A questo punto, tutto quello che si poteva fare era trovare un’espediente che li aiutasse ad ingannare il tempo e cosa si prestava meglio, nel bel mezzo di un clima così inquietante, se non lasciarsi suggestionare dalle letture tratte da Fantasmagoriana, un Decamerone dell’orrido tutto tedesco?
Fu proprio durante una di queste letture che Lord Byron ebbe l’idea che si dimostrò poi fruttuosa non solo per Polidori che ideò Il vampiro, ma anche per la Shelley. Byron infatti propose ai suoi ospiti di scrivere un racconto dell’orrore da leggere nelle sere successive.
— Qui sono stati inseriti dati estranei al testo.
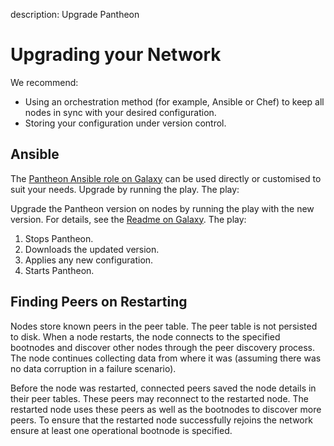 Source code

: description: Upgrade Pantheon     
<!--- END of page meta data -->

# Upgrading your Network 

We recommend: 

* Using an orchestration method (for example, Ansible or Chef) to keep all nodes in sync with your desired configuration. 
* Storing your configuration under version control. 

## Ansible 

The [Pantheon Ansible role on Galaxy](https://galaxy.ansible.com/pegasyseng/pantheon) can be used directly
or customised to suit your needs. Upgrade by running the play. The play: 

Upgrade the Pantheon version on nodes by running the play with the new version. For details, see the [Readme on Galaxy](https://galaxy.ansible.com/pegasyseng/pantheon). 
The play: 

1. Stops Pantheon.
1. Downloads the updated version.
1. Applies any new configuration.
1. Starts Pantheon.

## Finding Peers on Restarting 

Nodes store known peers in the peer table. The peer table is not persisted to disk. When a node restarts, 
the node connects to the specified bootnodes and discover other nodes through the peer discovery process. 
The node continues collecting data from where it was (assuming there was no data corruption in a failure scenario). 

Before the node was restarted, connected peers saved the node details in their peer tables. 
These peers may reconnect to the restarted node.  The restarted node uses these peers as well as the bootnodes 
to discover more peers. To ensure that the restarted node successfully rejoins the network ensure at least one operational bootnode is specified.


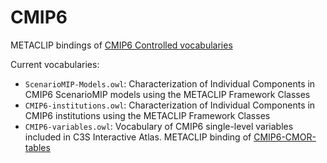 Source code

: # CMIP6
METACLIP bindings of [CMIP6 Controlled vocabularies](https://wcrp-cmip.github.io/CMIP6_CVs/)

Current vocabularies:
 * `ScenarioMIP-Models.owl`: Characterization of Individual Components in CMIP6 ScenarioMIP models using the METACLIP Framework Classes
 * `CMIP6-institutions.owl`: Characterization of Individual Components in CMIP6 institutions using the METACLIP Framework Classes
 * `CMIP6-variables.owl`: Vocabulary of CMIP6 single-level variables included in C3S Interactive Atlas. METACLIP binding of [CMIP6-CMOR-tables](https://github.com/PCMDI/cmip6-cmor-tables/)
Una volta terminata la fine dell’ultimo racconto, tutti i presenti ne avrebbero decretato il migliore.
“Mi sono impegnata a pensare a una storia – scrisse anni dopo l’autrice – che parlava alle misteriose paure della nostra natura e risvegliasse un orrore da brivido: una storia che facesse temere al lettore di guardarsi attorno”.
La verità però è che l’ispirazione non fu immediata, anzi, la scrittrice trascorrerà qualche notte sommersa dai pensieri in cerca di una valida idea, finché, ripensando a una discussione avvenuta tra due ospiti su un pezzo scritto da Madame De Stael che parlava della possibilità da parte degli scienziati di poter rianimare un corpo senza vita attraverso gli esperimenti galenici, la storia le apparse in sogno.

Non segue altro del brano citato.